● **ASSIGNMENT**
For the entries below, state how many lines include the string "Meta", and write nothing besides that number.

Plain-text document sources:
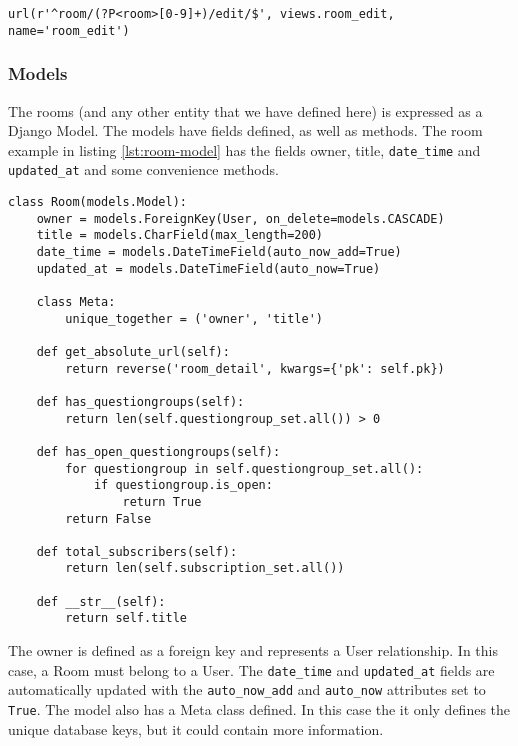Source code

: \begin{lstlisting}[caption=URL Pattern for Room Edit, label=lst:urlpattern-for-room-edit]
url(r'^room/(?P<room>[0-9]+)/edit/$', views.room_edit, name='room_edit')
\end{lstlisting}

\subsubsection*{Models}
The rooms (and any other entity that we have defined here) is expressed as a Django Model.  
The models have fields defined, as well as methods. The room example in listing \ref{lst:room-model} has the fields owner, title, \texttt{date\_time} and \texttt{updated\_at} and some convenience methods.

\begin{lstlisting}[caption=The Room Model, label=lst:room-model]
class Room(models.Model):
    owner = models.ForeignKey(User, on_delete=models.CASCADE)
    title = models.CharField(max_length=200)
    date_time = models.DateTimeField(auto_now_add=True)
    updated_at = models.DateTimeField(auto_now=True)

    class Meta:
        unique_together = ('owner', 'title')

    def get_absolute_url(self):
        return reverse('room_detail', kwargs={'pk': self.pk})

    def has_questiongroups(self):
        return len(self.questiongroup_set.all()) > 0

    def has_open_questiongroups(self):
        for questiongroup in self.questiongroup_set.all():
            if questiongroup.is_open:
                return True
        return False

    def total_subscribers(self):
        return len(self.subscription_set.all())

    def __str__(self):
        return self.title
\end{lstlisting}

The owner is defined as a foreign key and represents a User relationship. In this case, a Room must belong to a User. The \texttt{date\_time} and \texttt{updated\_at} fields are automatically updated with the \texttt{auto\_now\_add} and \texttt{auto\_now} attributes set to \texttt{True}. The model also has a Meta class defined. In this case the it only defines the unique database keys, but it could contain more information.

--

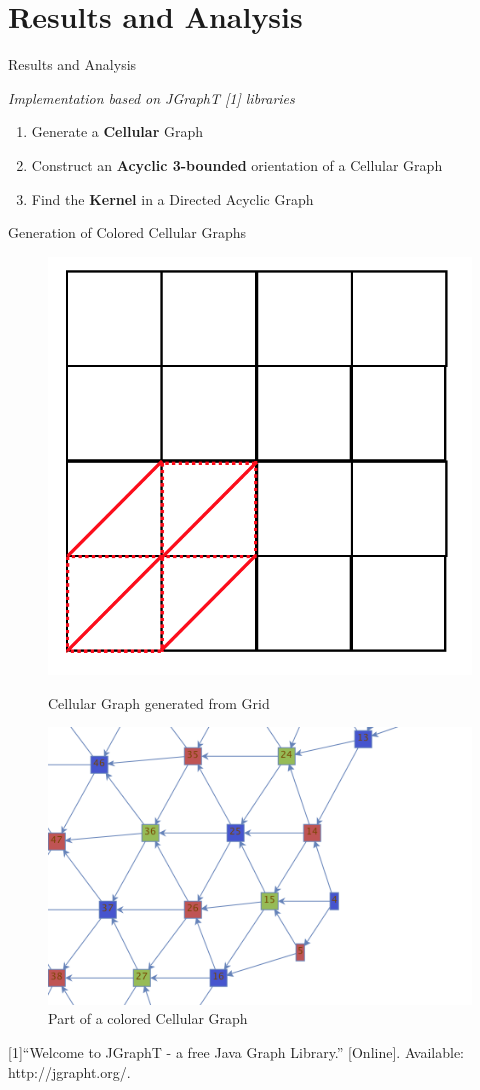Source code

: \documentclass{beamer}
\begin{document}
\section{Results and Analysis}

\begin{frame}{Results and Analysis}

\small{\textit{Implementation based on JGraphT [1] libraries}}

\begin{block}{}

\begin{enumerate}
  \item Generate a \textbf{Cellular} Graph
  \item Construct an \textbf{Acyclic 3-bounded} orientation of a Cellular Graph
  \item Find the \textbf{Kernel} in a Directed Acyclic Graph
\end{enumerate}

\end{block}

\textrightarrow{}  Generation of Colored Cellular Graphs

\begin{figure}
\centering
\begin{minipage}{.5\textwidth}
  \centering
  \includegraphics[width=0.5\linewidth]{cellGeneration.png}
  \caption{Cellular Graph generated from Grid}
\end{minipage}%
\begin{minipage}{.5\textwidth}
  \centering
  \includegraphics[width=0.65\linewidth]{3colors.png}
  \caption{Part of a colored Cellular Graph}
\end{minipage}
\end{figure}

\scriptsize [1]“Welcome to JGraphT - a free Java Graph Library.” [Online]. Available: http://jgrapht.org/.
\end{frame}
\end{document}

● **EXERCISE ANSWER**
2